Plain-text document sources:
Start of Block
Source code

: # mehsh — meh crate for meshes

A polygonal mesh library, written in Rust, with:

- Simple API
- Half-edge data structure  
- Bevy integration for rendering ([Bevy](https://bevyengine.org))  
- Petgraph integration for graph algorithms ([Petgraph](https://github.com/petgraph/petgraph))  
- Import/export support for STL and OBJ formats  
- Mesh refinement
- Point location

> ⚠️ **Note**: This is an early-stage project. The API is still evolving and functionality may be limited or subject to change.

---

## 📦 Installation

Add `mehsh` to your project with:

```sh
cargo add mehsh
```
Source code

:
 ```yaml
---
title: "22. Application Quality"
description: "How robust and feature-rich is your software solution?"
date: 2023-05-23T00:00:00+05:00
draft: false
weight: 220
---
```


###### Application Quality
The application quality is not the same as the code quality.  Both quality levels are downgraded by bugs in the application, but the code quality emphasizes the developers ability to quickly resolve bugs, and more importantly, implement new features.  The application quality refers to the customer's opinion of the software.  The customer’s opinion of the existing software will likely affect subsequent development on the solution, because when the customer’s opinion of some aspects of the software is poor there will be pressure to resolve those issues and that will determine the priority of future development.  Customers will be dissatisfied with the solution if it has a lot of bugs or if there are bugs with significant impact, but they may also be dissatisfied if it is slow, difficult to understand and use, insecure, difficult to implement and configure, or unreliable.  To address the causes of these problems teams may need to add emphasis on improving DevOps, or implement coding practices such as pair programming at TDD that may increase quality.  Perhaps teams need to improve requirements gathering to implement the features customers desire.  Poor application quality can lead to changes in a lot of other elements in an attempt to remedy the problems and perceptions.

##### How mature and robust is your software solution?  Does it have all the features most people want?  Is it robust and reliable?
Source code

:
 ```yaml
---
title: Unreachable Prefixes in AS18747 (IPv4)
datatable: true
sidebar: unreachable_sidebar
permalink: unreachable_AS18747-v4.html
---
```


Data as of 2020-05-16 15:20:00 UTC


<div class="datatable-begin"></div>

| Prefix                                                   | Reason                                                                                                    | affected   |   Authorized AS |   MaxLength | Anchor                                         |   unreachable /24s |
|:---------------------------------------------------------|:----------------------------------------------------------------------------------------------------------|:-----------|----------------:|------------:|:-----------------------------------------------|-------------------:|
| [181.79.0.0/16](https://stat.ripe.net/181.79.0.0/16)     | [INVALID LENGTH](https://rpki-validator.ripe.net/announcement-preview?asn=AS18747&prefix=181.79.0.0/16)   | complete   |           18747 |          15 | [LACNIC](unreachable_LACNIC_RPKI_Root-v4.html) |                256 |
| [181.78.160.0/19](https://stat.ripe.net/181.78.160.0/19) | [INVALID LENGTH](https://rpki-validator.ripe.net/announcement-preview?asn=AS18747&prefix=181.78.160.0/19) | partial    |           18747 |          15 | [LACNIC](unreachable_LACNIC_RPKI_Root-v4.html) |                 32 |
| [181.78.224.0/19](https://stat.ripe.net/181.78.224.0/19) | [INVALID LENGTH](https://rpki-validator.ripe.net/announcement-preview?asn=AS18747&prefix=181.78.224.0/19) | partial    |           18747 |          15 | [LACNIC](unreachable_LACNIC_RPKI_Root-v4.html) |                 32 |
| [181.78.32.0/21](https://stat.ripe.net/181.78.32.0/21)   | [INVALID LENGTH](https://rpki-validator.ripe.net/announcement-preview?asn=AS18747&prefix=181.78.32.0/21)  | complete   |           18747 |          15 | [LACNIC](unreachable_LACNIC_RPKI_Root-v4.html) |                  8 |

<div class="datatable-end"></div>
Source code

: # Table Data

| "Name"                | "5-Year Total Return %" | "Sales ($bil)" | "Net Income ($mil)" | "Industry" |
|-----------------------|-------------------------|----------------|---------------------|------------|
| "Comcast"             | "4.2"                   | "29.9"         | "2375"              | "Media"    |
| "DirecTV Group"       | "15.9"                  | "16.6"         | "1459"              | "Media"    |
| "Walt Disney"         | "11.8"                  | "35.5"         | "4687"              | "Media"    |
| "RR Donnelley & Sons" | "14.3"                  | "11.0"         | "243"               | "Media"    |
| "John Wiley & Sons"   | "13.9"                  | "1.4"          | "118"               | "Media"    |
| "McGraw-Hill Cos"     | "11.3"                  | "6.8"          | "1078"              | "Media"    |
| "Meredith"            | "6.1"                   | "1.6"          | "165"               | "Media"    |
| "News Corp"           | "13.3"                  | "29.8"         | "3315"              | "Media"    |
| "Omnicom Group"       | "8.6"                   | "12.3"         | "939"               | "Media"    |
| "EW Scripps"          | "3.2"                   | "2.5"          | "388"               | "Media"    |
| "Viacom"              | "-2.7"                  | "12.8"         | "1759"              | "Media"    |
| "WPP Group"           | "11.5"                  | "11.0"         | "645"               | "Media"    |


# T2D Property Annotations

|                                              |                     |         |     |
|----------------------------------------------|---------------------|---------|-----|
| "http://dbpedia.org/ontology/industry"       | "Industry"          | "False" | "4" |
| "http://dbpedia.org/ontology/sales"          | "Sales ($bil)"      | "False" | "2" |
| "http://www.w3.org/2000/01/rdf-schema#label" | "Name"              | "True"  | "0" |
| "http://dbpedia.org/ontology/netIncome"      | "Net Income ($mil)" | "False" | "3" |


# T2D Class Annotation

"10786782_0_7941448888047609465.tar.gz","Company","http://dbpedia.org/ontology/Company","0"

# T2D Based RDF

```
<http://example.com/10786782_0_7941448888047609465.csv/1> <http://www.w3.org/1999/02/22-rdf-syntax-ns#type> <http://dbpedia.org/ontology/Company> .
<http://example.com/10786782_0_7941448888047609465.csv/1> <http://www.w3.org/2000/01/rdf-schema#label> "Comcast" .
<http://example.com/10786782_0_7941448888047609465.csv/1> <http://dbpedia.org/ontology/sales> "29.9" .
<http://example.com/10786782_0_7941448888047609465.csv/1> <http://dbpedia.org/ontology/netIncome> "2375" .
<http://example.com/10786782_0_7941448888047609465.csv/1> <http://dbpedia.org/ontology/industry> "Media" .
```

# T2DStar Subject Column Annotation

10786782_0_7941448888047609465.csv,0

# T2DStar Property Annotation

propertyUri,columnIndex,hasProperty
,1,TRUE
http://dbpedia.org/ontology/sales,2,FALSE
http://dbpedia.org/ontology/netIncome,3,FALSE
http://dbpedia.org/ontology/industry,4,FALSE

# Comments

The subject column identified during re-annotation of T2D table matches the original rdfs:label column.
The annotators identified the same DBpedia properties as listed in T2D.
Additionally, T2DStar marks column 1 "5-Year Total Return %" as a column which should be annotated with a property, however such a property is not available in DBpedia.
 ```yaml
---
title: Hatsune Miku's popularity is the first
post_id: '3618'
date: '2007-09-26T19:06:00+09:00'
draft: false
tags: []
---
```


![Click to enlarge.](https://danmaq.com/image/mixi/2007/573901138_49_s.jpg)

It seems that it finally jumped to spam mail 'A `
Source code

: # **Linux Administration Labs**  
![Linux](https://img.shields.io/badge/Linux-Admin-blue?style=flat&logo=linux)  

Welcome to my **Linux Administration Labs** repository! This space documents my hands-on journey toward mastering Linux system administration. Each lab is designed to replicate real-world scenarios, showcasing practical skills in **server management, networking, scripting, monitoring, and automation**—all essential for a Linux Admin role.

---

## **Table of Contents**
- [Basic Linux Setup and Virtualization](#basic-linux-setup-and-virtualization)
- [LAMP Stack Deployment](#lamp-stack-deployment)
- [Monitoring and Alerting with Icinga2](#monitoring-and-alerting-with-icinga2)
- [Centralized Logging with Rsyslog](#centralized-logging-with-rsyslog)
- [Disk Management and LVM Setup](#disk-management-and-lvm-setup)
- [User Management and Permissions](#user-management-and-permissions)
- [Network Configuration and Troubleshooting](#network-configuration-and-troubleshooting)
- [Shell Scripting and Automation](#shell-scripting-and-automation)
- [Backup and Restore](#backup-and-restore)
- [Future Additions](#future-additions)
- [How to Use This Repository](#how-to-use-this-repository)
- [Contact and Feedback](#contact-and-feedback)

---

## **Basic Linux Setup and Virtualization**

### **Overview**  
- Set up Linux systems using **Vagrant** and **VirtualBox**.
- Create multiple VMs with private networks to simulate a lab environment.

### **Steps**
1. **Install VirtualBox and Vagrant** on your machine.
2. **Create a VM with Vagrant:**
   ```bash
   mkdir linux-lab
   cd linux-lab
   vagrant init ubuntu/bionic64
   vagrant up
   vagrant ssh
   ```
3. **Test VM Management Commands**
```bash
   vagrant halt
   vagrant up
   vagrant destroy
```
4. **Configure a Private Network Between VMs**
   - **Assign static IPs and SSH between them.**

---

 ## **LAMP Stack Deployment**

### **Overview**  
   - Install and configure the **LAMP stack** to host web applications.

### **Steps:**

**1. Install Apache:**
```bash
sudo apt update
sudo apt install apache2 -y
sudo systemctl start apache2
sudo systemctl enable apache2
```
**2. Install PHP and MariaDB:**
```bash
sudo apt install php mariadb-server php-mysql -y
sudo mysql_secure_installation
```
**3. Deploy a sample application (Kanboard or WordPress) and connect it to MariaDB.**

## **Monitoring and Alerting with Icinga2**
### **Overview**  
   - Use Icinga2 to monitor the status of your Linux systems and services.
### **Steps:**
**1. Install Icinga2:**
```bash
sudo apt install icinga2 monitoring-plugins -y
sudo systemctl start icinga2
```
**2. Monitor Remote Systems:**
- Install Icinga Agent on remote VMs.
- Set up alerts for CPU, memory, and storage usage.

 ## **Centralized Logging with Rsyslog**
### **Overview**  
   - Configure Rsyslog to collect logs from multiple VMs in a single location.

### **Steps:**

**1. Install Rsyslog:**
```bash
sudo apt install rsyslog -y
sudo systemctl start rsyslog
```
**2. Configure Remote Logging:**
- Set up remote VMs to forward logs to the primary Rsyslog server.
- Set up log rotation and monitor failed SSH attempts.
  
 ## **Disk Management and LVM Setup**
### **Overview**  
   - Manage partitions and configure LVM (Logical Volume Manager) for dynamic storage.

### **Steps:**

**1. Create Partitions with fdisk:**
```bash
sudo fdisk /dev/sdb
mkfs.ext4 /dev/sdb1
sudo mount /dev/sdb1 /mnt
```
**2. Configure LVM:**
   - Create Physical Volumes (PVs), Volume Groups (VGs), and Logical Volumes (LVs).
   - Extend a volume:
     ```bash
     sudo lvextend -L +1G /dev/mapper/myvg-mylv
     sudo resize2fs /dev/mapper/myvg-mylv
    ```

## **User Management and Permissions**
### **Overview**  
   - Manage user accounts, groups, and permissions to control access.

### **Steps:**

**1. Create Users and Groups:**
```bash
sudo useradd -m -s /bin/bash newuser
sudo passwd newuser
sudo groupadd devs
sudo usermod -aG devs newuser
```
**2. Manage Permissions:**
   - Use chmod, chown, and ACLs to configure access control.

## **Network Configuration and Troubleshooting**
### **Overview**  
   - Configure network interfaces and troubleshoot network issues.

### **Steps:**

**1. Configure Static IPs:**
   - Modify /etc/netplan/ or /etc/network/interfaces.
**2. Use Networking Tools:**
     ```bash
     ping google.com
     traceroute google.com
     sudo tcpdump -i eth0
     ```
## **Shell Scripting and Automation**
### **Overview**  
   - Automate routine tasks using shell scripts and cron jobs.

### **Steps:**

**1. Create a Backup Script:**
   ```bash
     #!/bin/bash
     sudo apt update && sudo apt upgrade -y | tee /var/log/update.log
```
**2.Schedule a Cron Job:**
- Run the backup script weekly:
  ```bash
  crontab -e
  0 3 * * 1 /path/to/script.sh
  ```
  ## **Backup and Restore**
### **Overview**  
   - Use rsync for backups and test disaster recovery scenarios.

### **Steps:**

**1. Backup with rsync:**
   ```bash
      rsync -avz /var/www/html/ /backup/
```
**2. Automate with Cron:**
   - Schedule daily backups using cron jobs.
End of Block
[Task goal] In the data, count the lines that include the string "Basic", then give that number and nothing more.

[Response below] 2